Dwight Y. King International Student Scholarship Endowment Fund
Dwight Y. King was born in Kansas in 1942. He began his stellar scholarly career at Goshen College, with a degree in sociology. He graduated in 1964 and went on to earn a theology degree (STB) at Harvard, a masters degree in international studies at Johns Hopkins and a doctorate in political science at the University of Chicago, completed in 1978. He spent most of his academic career as a professor and as director of the Northern Illinois University (NIU) Center for Southeast Asian Studies (CSEAS) in Chicago.
A calm person with a low-key demeanor, King was never afraid to take a stand. In the 1960s, he protested America’s involvement in the war in Vietnam. As a scholar, he studied the country of Indonesia and gave the world an unflinching view of the government there through his writing and teaching. In doing so, he influenced students who helped lay the foundations for democracy and electoral politics in Indonesia.
King began his life-long relationship with Indonesia in1972, when he went to Jakarta to conduct fieldwork for his dissertation. King and his wife, Kathy, lived for a year and a half in the Tanah Tinggi area in Central Jakarta. “We were thrown right into an Indonesian community,” he told the Jakarta Post in a 2008 interview. “There were no foreigners at all in Tanah Tinggi. My wife had not learned Bahasa before, so she picked up Indonesian just by going to the pasar (market)…we had an interesting year and a half in Tanah Tinggi.” King’s dissertation broke new ground with his assessment of the Indonesian “New Order” government as a “corporatist” structure in which trade unions were allowed to thrive in spite of the militaristic state.
In 1974, a friend from King’s University of Chicago program, who was now head of the Indonesian Central Statistics Bureau, invited King to create socio-economic indicators for a nation-wide census. In 1978, King was offered a teaching position at the Center for Southeast Asian Studies at Northern Illinois University in DeKalb. He was named director of the center in 2005. In that position he coordinated programs for more than 1,500 students per year, involving studies in Southeast Asian languages, literature, art, history, religion and government. King retired in 2009.

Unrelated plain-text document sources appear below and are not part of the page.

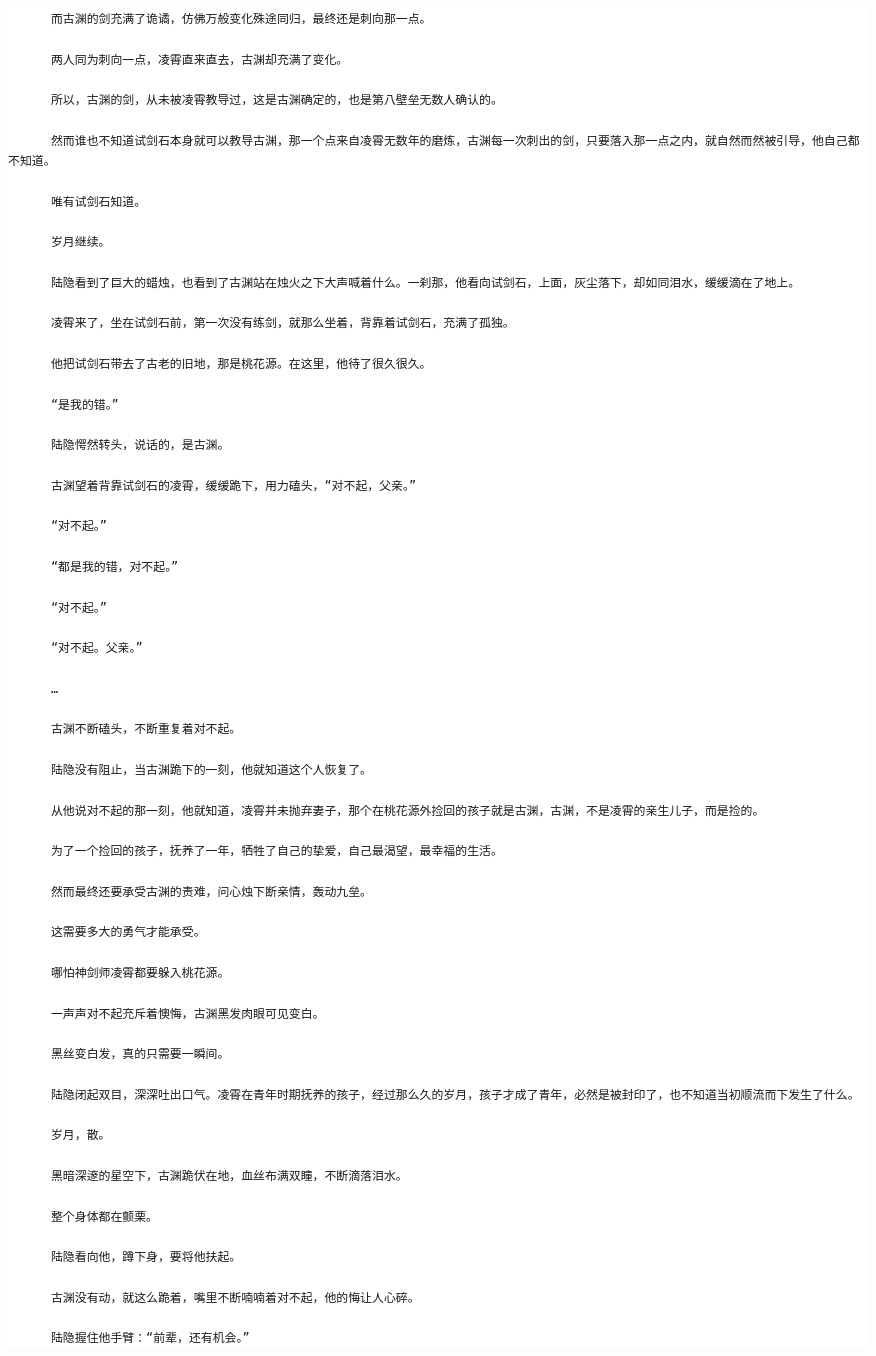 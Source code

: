           而古渊的剑充满了诡谲，仿佛万般变化殊途同归，最终还是刺向那一点。
      
          两人同为刺向一点，凌霄直来直去，古渊却充满了变化。
      
          所以，古渊的剑，从未被凌霄教导过，这是古渊确定的，也是第八壁垒无数人确认的。
      
          然而谁也不知道试剑石本身就可以教导古渊，那一个点来自凌霄无数年的磨炼，古渊每一次刺出的剑，只要落入那一点之内，就自然而然被引导，他自己都不知道。
      
          唯有试剑石知道。
      
          岁月继续。
      
          陆隐看到了巨大的蜡烛，也看到了古渊站在烛火之下大声喊着什么。一刹那，他看向试剑石，上面，灰尘落下，却如同泪水，缓缓滴在了地上。
      
          凌霄来了，坐在试剑石前，第一次没有练剑，就那么坐着，背靠着试剑石，充满了孤独。
      
          他把试剑石带去了古老的旧地，那是桃花源。在这里，他待了很久很久。
      
          “是我的错。”
      
          陆隐愕然转头，说话的，是古渊。
      
          古渊望着背靠试剑石的凌霄，缓缓跪下，用力磕头，“对不起，父亲。”
      
          “对不起。”
      
          “都是我的错，对不起。”
      
          “对不起。”
      
          “对不起。父亲。”
      
          …
      
          古渊不断磕头，不断重复着对不起。
      
          陆隐没有阻止，当古渊跪下的一刻，他就知道这个人恢复了。
      
          从他说对不起的那一刻，他就知道，凌霄并未抛弃妻子，那个在桃花源外捡回的孩子就是古渊，古渊，不是凌霄的亲生儿子，而是捡的。
      
          为了一个捡回的孩子，抚养了一年，牺牲了自己的挚爱，自己最渴望，最幸福的生活。
      
          然而最终还要承受古渊的责难，问心烛下断亲情，轰动九垒。
      
          这需要多大的勇气才能承受。
      
          哪怕神剑师凌霄都要躲入桃花源。
      
          一声声对不起充斥着懊悔，古渊黑发肉眼可见变白。
      
          黑丝变白发，真的只需要一瞬间。
      
          陆隐闭起双目，深深吐出口气。凌霄在青年时期抚养的孩子，经过那么久的岁月，孩子才成了青年，必然是被封印了，也不知道当初顺流而下发生了什么。
      
          岁月，散。
      
          黑暗深邃的星空下，古渊跪伏在地，血丝布满双瞳，不断滴落泪水。
      
          整个身体都在颤栗。
      
          陆隐看向他，蹲下身，要将他扶起。
      
          古渊没有动，就这么跪着，嘴里不断喃喃着对不起，他的悔让人心碎。
      
          陆隐握住他手臂：“前辈，还有机会。”
       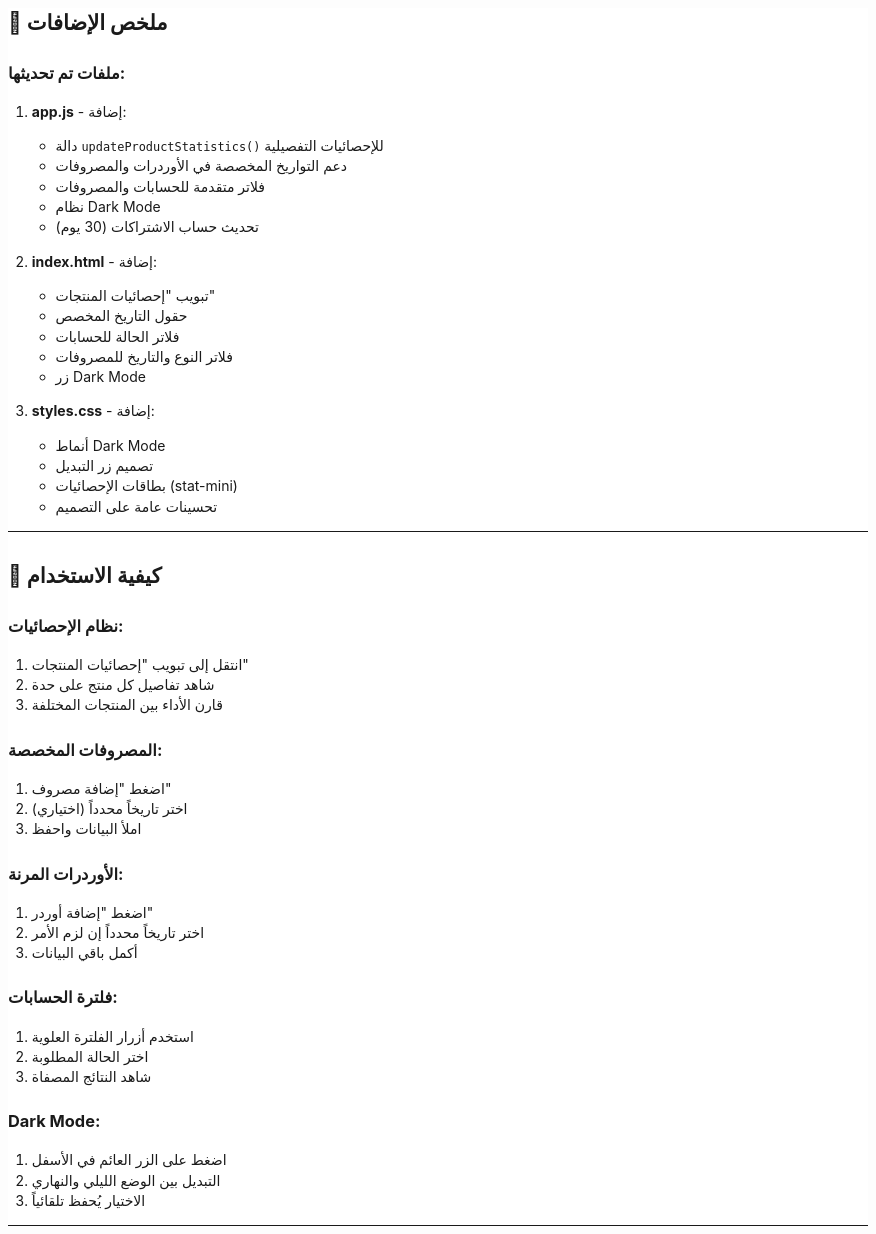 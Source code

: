 
## 📝 ملخص الإضافات

### ملفات تم تحديثها:
1. **app.js** - إضافة:
   - دالة `updateProductStatistics()` للإحصائيات التفصيلية
   - دعم التواريخ المخصصة في الأوردرات والمصروفات
   - فلاتر متقدمة للحسابات والمصروفات
   - نظام Dark Mode
   - تحديث حساب الاشتراكات (30 يوم)

2. **index.html** - إضافة:
   - تبويب "إحصائيات المنتجات"
   - حقول التاريخ المخصص
   - فلاتر الحالة للحسابات
   - فلاتر النوع والتاريخ للمصروفات
   - زر Dark Mode

3. **styles.css** - إضافة:
   - أنماط Dark Mode
   - تصميم زر التبديل
   - بطاقات الإحصائيات (stat-mini)
   - تحسينات عامة على التصميم

---

## 🚀 كيفية الاستخدام

### نظام الإحصائيات:
1. انتقل إلى تبويب "إحصائيات المنتجات"
2. شاهد تفاصيل كل منتج على حدة
3. قارن الأداء بين المنتجات المختلفة

### المصروفات المخصصة:
1. اضغط "إضافة مصروف"
2. اختر تاريخاً محدداً (اختياري)
3. املأ البيانات واحفظ

### الأوردرات المرنة:
1. اضغط "إضافة أوردر"
2. اختر تاريخاً محدداً إن لزم الأمر
3. أكمل باقي البيانات

### فلترة الحسابات:
1. استخدم أزرار الفلترة العلوية
2. اختر الحالة المطلوبة
3. شاهد النتائج المصفاة

### Dark Mode:
1. اضغط على الزر العائم في الأسفل
2. التبديل بين الوضع الليلي والنهاري
3. الاختيار يُحفظ تلقائياً

--- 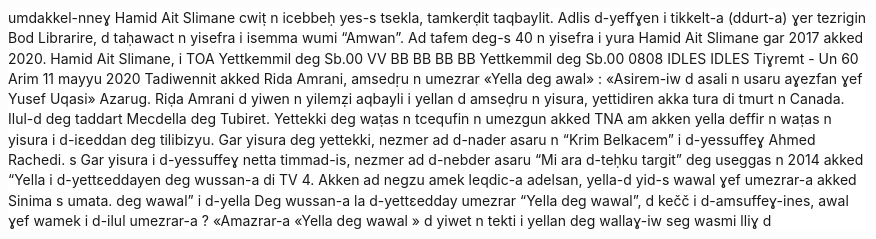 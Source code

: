 umdakkel-nneɣ  Hamid
Ait  Slimane  cwiṭ  n
icebbeḥ  yes-s
tsekla,
tamkerḍit taqbaylit.
Adlis
d-yeffɣen
i
tikkelt-a  (ddurt-a)  ɣer
tezrigin  Bod  Librarire,
d  taḥawact  n  yisefra  i
isemma
wumi
“Amwan”.  Ad
tafem
deg-s 40 n yisefra i yura
Hamid Ait Slimane gar
2017 akked 2020.
Hamid  Ait  Slimane,  i
TOA
Yettkemmil deg Sb.00
VV
BB
BB
BB
BB
Yettkemmil deg Sb.00
0808
IDLES
IDLES
Tiɣremt  -  Un 60   Arim 11 mayyu 2020
Tadiwennit akked Rida Amrani, amsedṛu n umezrar «Yella deg awal» :
«Asirem-iw d asali n usaru aɣezfan ɣef Yusef Uqasi»
Azarug. Riḍa Amrani d yiwen n yilemẓi aqbayli i yellan d amseḍru n yisura, yettidiren akka tura di
tmurt n Canada. Ilul-d deg taddart Mecdella deg Tubiret. Yettekki deg waṭas n tcequfin n umezgun
akked TNA am akken yella deffir n waṭas n yisura i d-iɛeddan deg tilibizyu. Gar yisura deg yettekki,
nezmer ad d-nader asaru n “Krim Belkacem” i d-yessuffeɣ Ahmed Rachedi.
s
Gar  yisura  i  d-yessuffeɣ
netta
timmad-is,
nezmer  ad  d-nebder
asaru  “Mi  ara  d-teḥku  targit”
deg  useggas  n  2014  akked
“Yella
i
d-yettɛeddayen  deg  wussan-a
di  TV  4.  Akken  ad  negzu
amek
leqdic-a
adelsan,  yella-d  yid-s  wawal
ɣef umezrar-a akked Sinima s
umata.
deg  wawal”
i  d-yella
Deg wussan-a la
d-yettɛedday umezrar
“Yella deg wawal”, d kečč i
d-amsuffeɣ-ines, awal ɣef
wamek i d-ilul umezrar-a ?
«Amazrar-a «Yella deg wawal
» d yiwet n tekti i yellan deg
wallaɣ-iw  seg  wasmi  lliɣ  d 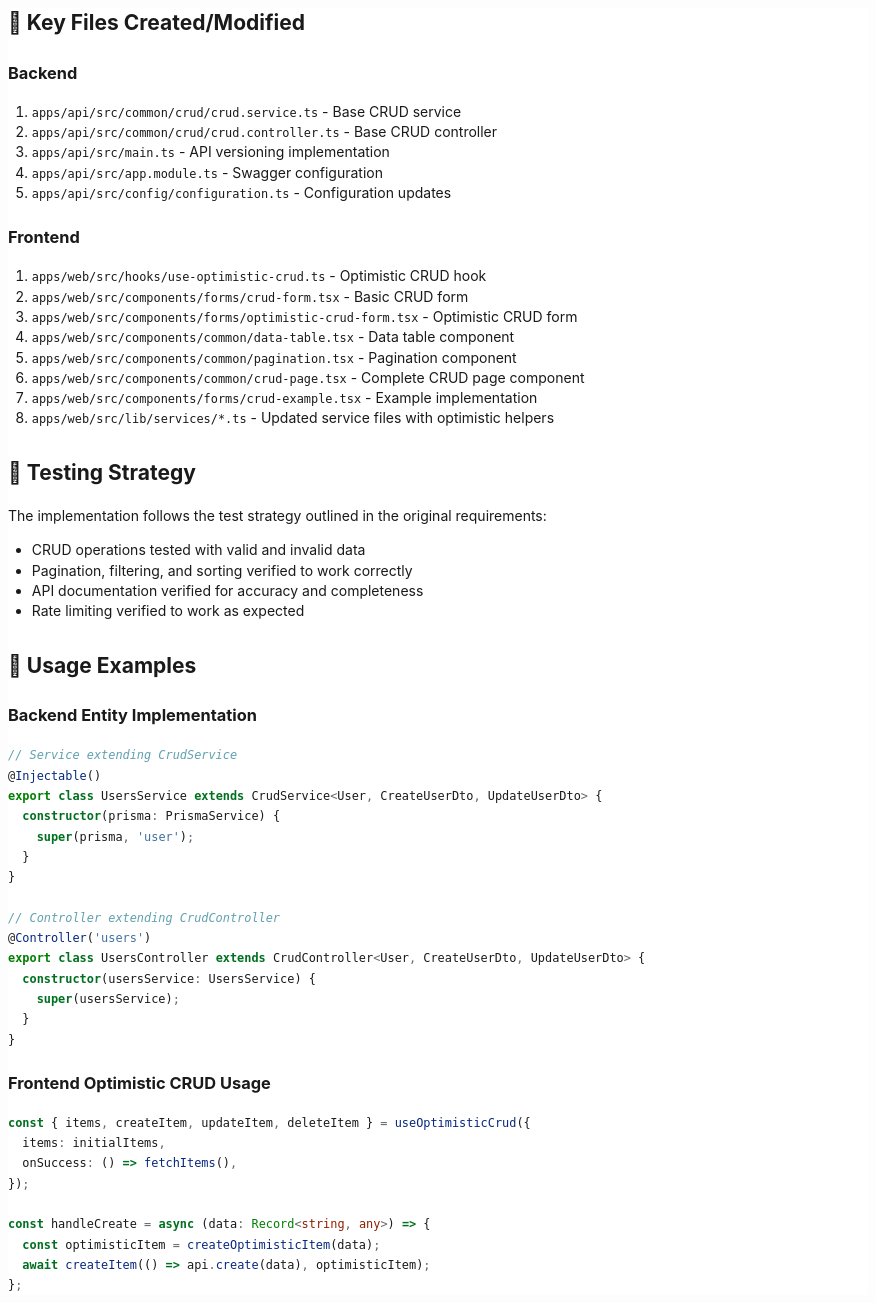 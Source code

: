 ## 📁 Key Files Created/Modified

### Backend
1. `apps/api/src/common/crud/crud.service.ts` - Base CRUD service
2. `apps/api/src/common/crud/crud.controller.ts` - Base CRUD controller
3. `apps/api/src/main.ts` - API versioning implementation
4. `apps/api/src/app.module.ts` - Swagger configuration
5. `apps/api/src/config/configuration.ts` - Configuration updates

### Frontend
1. `apps/web/src/hooks/use-optimistic-crud.ts` - Optimistic CRUD hook
2. `apps/web/src/components/forms/crud-form.tsx` - Basic CRUD form
3. `apps/web/src/components/forms/optimistic-crud-form.tsx` - Optimistic CRUD form
4. `apps/web/src/components/common/data-table.tsx` - Data table component
5. `apps/web/src/components/common/pagination.tsx` - Pagination component
6. `apps/web/src/components/common/crud-page.tsx` - Complete CRUD page component
7. `apps/web/src/components/forms/crud-example.tsx` - Example implementation
8. `apps/web/src/lib/services/*.ts` - Updated service files with optimistic helpers

## 🧪 Testing Strategy

The implementation follows the test strategy outlined in the original requirements:
- CRUD operations tested with valid and invalid data
- Pagination, filtering, and sorting verified to work correctly
- API documentation verified for accuracy and completeness
- Rate limiting verified to work as expected

## 🚀 Usage Examples

### Backend Entity Implementation
```typescript
// Service extending CrudService
@Injectable()
export class UsersService extends CrudService<User, CreateUserDto, UpdateUserDto> {
  constructor(prisma: PrismaService) {
    super(prisma, 'user');
  }
}

// Controller extending CrudController
@Controller('users')
export class UsersController extends CrudController<User, CreateUserDto, UpdateUserDto> {
  constructor(usersService: UsersService) {
    super(usersService);
  }
}
```

### Frontend Optimistic CRUD Usage
```typescript
const { items, createItem, updateItem, deleteItem } = useOptimisticCrud({
  items: initialItems,
  onSuccess: () => fetchItems(),
});

const handleCreate = async (data: Record<string, any>) => {
  const optimisticItem = createOptimisticItem(data);
  await createItem(() => api.create(data), optimisticItem);
};
```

As a professor, King supervised many young Indonesian scholars who went on to become influential figures in Indonesian politics. Three of King’s former students were appointed by the Indonesian president to a panel that proposed changes in the country’s laws. Their proposals were deliberated in the House of Representatives, and in 1999 the process led to the first free elections in more than 50 years. King later served as an election monitor and senior political advisor for the Carter Center election-monitoring mission, including briefing former U.S. president Jimmy Carter about elections in East Timor in 2001 and Indonesia in 2004.
King was modest about any impact he may have had through the work of his students. In 2008, he told the Jakarta Post, “I am glad that they applied my values in real life experience, and by values I mean the general interests of an expert on comparative politics working on the third world, in how regimes change and become more democratic.”